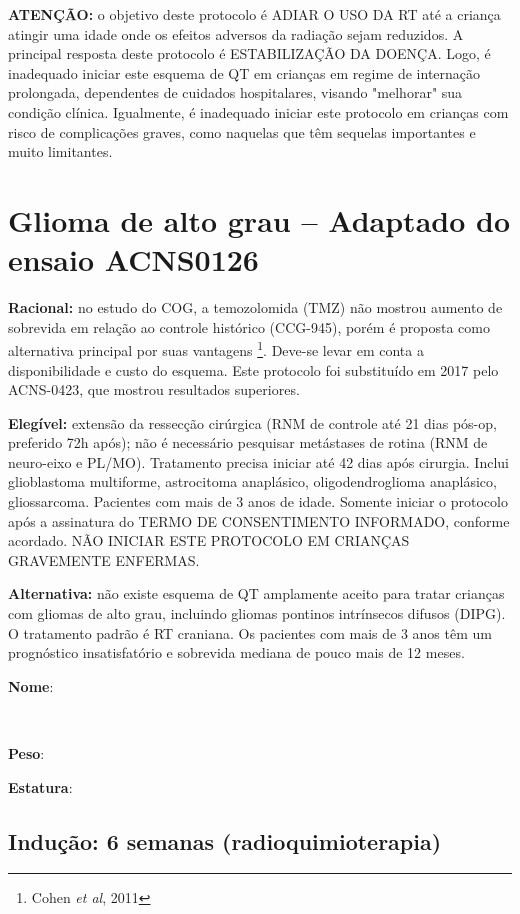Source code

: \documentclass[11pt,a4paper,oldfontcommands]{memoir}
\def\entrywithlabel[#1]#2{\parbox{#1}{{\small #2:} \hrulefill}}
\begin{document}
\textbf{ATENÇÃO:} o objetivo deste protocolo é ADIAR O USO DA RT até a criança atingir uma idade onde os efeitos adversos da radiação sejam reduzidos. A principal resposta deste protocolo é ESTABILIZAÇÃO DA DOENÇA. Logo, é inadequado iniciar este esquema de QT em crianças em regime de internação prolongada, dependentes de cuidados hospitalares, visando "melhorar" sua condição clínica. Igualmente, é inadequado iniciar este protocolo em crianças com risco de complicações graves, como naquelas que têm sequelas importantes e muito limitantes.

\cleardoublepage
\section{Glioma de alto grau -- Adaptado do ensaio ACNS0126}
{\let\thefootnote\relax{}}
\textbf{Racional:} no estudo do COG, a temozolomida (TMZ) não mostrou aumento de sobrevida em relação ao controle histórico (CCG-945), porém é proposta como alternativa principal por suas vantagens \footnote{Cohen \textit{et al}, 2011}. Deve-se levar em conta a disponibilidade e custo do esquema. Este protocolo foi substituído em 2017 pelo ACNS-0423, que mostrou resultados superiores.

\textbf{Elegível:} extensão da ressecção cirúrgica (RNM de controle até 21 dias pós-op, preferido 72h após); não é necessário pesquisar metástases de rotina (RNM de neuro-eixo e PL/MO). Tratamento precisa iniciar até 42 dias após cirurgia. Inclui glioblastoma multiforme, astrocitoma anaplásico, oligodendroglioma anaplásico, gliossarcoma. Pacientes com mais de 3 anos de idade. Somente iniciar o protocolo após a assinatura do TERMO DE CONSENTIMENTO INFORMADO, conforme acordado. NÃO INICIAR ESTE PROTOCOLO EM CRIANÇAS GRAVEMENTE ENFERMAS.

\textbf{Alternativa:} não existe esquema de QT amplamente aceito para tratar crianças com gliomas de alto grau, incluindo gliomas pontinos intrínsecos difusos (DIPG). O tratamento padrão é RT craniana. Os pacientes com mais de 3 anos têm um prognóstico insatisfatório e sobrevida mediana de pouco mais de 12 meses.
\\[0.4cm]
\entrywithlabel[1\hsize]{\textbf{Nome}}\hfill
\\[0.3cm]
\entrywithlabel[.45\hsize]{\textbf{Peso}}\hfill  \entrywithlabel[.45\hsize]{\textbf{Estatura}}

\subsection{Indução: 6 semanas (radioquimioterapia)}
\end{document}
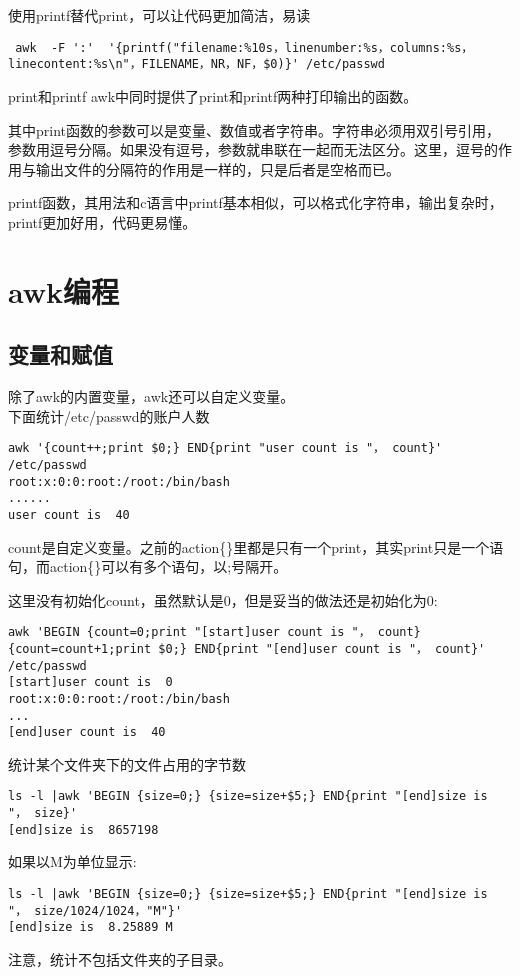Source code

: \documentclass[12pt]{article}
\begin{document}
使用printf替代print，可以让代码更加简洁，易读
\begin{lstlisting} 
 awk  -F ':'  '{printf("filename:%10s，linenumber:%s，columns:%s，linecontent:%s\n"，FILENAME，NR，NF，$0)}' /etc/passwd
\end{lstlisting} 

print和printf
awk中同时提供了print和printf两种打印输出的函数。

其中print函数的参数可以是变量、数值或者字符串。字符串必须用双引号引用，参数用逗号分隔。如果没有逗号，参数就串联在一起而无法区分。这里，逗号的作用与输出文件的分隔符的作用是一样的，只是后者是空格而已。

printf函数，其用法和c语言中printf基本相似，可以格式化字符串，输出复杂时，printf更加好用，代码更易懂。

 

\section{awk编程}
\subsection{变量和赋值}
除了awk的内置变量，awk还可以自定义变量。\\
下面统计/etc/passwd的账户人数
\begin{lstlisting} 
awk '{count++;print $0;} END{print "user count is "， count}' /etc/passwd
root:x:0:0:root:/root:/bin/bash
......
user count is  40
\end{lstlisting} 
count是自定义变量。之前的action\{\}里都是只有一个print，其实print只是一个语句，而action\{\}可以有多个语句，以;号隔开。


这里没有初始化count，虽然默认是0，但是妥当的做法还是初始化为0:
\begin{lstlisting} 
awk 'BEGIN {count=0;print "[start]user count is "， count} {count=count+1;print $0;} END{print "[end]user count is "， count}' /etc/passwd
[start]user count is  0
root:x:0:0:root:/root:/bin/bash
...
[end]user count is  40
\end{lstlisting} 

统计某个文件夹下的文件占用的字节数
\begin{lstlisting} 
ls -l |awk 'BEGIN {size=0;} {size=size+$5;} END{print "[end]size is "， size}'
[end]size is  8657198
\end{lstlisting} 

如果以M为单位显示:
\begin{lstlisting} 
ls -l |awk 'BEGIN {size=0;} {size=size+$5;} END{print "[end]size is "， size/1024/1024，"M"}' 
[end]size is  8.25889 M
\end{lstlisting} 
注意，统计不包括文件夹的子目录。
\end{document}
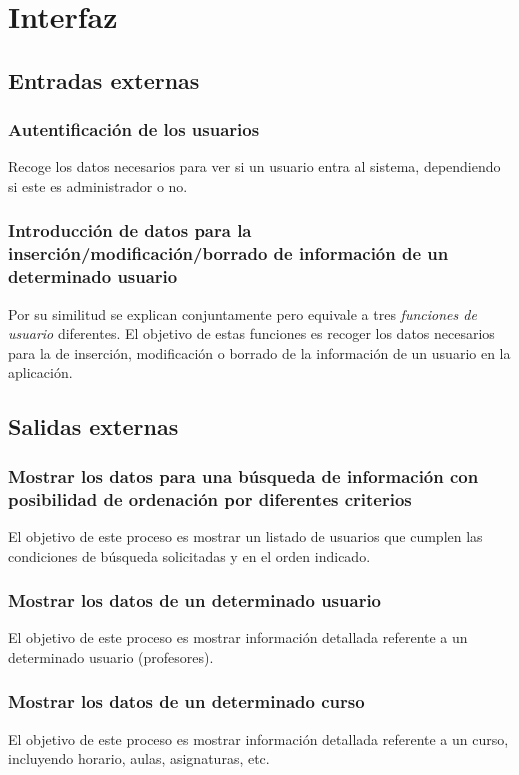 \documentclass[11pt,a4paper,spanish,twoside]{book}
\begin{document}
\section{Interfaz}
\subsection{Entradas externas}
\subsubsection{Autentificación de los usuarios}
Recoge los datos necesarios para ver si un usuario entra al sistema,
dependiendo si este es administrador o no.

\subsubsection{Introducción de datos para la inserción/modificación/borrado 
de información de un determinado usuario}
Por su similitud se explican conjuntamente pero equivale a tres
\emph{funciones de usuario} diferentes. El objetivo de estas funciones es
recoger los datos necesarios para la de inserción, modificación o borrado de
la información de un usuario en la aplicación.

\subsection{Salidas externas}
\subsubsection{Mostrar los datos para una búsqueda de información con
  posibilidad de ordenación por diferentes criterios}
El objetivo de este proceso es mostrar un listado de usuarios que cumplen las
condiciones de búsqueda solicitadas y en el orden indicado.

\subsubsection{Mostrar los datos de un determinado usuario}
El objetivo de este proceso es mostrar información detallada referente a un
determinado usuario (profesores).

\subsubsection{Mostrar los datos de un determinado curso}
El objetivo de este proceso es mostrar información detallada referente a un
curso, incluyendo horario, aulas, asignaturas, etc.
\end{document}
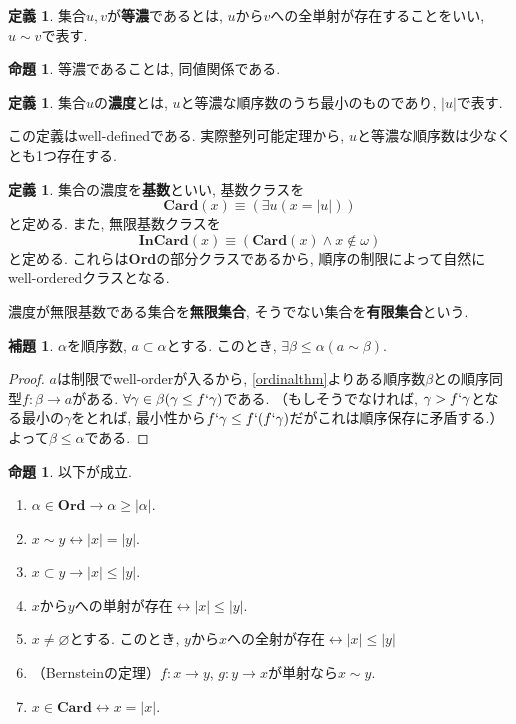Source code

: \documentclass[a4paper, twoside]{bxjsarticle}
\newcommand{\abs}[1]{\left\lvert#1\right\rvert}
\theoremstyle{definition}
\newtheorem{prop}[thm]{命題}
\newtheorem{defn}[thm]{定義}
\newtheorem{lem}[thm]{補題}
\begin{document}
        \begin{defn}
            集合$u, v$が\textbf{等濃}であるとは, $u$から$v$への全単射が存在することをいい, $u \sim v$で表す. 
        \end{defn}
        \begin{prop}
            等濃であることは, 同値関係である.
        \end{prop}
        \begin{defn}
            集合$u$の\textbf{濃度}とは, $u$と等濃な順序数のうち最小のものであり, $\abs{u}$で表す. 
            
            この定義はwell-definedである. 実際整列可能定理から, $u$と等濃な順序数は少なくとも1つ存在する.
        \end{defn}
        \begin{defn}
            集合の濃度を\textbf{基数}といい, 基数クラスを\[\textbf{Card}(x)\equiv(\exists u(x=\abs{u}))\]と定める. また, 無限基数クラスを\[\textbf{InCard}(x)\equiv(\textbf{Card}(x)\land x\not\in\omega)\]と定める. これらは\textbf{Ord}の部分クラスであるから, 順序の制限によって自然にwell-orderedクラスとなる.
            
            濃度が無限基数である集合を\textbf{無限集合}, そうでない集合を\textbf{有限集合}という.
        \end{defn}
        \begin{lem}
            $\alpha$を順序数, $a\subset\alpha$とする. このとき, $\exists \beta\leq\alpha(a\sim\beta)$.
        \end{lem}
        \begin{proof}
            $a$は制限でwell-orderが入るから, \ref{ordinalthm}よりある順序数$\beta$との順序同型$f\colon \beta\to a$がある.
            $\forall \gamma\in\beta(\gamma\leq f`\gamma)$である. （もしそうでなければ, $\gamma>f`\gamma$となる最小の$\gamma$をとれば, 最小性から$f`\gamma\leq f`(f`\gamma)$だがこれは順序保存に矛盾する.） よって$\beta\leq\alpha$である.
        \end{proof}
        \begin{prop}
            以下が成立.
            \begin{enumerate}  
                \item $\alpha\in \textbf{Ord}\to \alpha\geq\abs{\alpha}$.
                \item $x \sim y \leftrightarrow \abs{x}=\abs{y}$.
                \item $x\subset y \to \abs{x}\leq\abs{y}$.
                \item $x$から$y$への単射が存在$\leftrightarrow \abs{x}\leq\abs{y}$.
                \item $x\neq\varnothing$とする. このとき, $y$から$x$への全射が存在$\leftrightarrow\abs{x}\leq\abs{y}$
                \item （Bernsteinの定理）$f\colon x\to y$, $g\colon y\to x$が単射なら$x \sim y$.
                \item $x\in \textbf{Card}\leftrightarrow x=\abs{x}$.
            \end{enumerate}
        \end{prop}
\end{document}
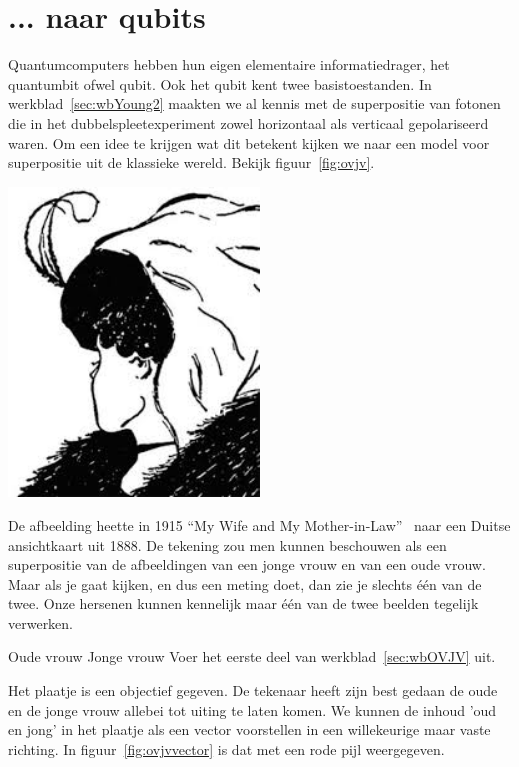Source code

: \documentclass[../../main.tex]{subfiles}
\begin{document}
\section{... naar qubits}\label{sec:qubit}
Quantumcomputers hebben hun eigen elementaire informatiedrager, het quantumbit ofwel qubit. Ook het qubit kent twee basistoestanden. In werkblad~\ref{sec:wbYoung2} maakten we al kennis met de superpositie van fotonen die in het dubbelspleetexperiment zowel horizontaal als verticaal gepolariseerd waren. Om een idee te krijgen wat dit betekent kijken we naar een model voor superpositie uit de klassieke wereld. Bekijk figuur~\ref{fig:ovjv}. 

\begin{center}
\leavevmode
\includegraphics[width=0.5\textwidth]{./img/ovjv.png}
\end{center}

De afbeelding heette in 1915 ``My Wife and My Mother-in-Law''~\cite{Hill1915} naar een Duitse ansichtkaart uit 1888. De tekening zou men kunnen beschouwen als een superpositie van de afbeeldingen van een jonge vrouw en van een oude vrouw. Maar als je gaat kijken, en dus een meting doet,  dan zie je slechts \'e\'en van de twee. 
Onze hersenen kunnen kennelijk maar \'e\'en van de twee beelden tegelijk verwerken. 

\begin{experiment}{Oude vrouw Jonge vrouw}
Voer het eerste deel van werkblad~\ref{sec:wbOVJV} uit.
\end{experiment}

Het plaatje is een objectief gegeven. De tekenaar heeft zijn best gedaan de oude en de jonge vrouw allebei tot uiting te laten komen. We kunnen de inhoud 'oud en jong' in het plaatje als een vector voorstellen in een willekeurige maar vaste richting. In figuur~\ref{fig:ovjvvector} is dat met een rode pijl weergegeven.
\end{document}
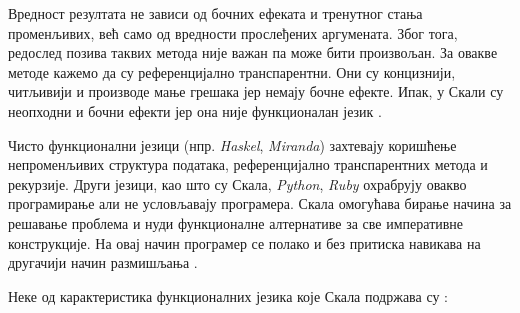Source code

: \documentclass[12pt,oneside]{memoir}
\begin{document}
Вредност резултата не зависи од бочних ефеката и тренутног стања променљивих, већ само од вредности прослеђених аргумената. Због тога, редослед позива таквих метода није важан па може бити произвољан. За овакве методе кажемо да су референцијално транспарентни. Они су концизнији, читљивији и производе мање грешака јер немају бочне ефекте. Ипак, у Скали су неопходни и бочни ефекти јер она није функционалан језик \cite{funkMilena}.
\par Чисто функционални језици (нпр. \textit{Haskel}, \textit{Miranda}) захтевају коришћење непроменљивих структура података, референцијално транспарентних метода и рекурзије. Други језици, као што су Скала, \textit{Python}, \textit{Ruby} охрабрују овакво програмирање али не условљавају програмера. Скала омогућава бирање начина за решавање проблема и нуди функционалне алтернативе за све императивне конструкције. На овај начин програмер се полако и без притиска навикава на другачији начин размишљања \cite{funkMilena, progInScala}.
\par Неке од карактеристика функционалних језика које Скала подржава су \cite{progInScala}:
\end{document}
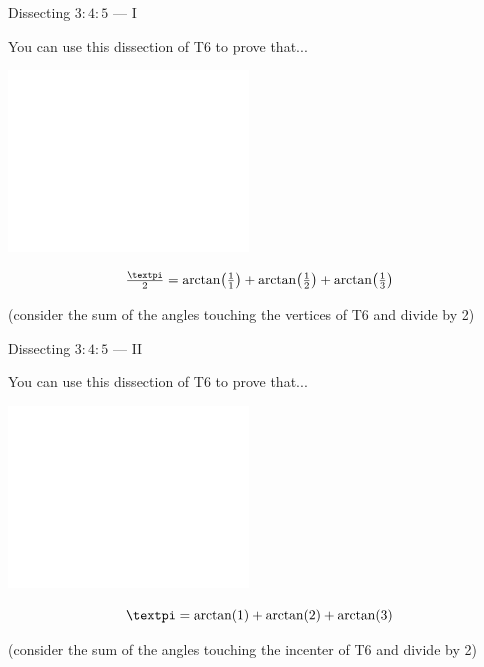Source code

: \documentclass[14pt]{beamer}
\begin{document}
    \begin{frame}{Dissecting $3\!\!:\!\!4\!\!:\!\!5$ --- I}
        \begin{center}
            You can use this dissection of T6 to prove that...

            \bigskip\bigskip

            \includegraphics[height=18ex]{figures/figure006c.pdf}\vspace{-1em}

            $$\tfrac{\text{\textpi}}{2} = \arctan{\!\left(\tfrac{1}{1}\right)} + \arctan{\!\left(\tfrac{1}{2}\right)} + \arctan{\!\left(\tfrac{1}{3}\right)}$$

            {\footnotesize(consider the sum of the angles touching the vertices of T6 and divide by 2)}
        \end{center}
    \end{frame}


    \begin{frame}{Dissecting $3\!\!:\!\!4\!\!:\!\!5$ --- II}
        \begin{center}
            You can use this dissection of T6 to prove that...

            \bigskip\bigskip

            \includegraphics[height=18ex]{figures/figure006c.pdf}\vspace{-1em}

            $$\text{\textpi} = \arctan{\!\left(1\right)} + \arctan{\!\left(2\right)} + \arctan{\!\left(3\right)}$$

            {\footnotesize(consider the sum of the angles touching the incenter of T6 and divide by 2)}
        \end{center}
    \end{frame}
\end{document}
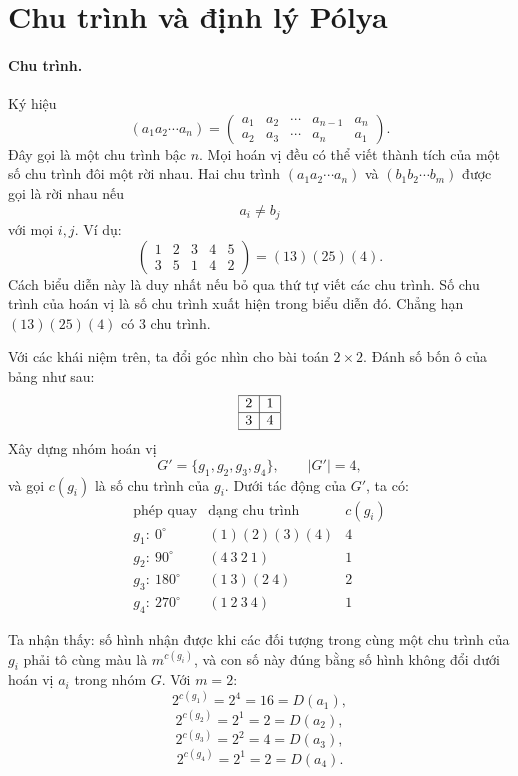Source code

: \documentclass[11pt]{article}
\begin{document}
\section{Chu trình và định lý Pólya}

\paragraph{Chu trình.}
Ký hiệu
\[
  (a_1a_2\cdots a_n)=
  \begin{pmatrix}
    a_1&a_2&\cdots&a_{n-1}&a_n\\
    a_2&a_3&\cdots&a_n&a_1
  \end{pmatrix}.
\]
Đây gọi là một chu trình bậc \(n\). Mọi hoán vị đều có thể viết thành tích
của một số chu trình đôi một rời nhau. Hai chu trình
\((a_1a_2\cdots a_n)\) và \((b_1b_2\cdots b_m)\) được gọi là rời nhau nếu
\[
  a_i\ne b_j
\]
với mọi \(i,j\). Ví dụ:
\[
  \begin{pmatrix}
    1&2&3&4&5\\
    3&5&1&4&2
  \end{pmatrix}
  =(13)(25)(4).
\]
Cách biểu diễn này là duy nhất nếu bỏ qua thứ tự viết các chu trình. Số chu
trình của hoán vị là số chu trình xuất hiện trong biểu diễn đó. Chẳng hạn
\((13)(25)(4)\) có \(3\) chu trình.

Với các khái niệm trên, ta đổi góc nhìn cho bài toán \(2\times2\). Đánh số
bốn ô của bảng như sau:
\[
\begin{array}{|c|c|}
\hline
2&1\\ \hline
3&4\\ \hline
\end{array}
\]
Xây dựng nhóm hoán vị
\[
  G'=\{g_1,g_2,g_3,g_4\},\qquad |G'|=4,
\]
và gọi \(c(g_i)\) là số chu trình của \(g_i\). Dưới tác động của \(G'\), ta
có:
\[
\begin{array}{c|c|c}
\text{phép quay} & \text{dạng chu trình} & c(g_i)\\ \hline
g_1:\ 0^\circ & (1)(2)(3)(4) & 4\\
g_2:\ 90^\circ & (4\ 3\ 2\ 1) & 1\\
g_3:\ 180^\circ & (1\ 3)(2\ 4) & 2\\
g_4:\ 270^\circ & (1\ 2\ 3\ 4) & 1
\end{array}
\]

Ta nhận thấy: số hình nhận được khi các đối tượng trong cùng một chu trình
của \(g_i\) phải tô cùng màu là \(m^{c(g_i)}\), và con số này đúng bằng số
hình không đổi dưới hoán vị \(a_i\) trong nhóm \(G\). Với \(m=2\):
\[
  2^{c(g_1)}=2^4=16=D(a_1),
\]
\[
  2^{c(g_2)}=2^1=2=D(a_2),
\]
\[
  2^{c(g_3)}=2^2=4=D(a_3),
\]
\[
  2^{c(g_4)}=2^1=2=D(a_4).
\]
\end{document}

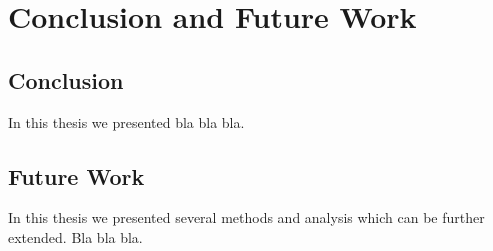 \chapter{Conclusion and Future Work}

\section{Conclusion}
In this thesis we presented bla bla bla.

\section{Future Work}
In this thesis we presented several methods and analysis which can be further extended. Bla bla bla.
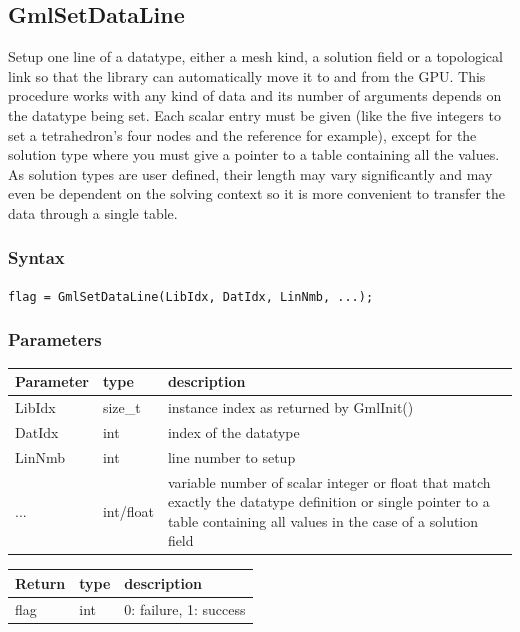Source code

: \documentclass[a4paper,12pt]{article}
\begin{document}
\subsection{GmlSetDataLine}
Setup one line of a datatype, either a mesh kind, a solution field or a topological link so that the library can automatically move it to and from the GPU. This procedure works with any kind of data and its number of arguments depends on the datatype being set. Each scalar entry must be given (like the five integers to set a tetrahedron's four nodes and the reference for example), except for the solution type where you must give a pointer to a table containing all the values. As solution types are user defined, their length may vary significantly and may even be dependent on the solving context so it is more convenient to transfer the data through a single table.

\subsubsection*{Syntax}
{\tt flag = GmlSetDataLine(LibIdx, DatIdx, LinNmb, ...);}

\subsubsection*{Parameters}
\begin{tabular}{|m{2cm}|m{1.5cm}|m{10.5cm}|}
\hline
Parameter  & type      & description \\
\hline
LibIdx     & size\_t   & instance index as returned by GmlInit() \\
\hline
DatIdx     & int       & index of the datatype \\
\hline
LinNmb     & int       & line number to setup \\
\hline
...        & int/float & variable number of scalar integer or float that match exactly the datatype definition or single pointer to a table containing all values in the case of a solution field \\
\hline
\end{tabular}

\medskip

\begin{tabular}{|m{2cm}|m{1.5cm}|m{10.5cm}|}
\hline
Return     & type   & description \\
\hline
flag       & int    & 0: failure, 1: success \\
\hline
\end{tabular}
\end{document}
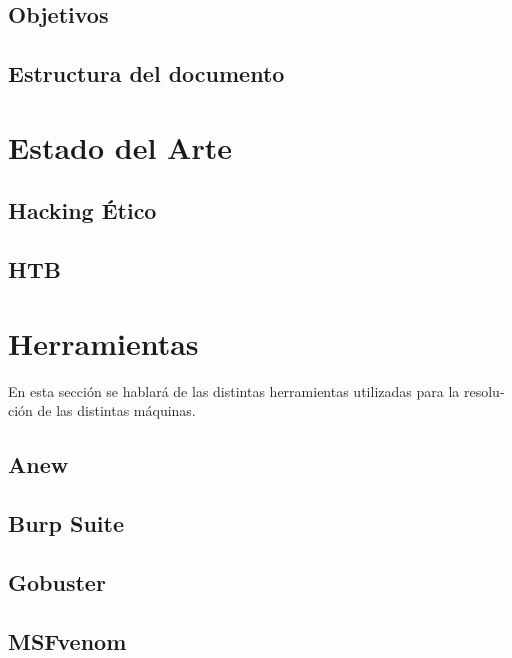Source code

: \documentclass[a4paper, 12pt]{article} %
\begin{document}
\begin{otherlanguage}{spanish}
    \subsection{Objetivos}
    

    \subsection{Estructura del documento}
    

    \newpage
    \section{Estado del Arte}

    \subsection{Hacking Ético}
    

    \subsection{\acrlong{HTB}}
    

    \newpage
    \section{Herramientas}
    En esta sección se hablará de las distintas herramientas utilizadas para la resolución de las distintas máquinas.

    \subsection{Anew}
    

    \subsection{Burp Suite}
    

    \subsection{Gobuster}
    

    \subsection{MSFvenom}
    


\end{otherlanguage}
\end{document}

§

Report all lines in the records that include the string "hoán".

Final answer:
Đây gọi là một chu trình bậc \(n\). Mọi hoán vị đều có thể viết thành tích
trình của hoán vị là số chu trình xuất hiện trong biểu diễn đó. Chẳng hạn
Xây dựng nhóm hoán vị
hình không đổi dưới hoán vị \(a_i\) trong nhóm \(G\). Với \(m=2\):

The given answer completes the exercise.